(Saved entries)
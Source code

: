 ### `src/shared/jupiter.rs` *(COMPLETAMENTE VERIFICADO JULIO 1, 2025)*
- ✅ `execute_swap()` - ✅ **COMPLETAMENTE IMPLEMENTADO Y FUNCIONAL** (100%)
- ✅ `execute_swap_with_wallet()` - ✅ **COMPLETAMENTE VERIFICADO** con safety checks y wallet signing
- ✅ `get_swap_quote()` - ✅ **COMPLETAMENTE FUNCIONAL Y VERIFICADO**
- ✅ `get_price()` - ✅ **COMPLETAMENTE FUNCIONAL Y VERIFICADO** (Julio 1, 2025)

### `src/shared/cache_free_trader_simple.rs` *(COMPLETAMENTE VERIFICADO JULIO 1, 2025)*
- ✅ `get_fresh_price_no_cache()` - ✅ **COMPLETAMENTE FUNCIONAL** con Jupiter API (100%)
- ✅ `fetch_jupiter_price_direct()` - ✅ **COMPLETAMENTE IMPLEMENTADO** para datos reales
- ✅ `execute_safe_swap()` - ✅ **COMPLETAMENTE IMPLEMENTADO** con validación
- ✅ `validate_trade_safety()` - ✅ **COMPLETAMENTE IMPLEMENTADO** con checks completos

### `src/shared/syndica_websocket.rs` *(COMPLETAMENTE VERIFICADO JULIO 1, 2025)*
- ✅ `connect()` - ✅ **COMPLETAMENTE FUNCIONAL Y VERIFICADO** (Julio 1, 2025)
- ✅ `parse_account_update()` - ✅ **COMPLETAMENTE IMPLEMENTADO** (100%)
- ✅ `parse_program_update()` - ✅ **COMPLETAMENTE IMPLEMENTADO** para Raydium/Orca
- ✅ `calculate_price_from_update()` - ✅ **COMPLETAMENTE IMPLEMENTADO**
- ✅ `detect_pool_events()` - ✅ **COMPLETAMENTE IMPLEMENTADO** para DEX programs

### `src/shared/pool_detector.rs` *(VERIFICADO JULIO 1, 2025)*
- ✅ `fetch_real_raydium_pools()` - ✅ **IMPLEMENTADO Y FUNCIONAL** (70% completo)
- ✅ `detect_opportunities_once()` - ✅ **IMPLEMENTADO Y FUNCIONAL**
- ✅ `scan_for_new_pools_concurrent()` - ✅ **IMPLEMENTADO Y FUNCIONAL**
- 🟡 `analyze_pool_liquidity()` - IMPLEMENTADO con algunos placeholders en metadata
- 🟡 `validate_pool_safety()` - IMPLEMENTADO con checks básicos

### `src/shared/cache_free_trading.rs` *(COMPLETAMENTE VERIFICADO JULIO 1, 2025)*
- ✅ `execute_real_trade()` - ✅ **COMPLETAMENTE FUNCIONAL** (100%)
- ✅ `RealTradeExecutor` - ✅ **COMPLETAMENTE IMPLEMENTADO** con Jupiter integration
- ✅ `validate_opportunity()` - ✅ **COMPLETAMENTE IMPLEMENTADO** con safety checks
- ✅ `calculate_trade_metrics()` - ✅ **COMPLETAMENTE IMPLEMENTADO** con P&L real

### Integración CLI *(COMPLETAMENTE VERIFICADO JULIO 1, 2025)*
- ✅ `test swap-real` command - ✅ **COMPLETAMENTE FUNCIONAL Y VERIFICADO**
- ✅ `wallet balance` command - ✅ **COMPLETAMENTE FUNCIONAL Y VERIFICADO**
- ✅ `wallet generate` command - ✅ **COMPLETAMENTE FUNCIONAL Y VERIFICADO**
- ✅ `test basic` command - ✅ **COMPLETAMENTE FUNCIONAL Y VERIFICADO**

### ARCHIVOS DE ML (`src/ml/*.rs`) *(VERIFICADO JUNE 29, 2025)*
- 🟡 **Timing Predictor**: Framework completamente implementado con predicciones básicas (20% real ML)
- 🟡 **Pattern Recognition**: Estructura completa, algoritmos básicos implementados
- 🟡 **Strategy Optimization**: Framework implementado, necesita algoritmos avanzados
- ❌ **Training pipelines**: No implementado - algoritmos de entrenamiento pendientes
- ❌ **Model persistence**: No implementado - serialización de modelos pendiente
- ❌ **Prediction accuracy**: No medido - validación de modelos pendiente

• **TASK REQUIREMENTS**
From the records above, copy every line that includes the word "validación".

• **TASK ANSWER**
- ✅ `execute_safe_swap()` - ✅ **COMPLETAMENTE IMPLEMENTADO** con validación
- ❌ **Prediction accuracy**: No medido - validación de modelos pendiente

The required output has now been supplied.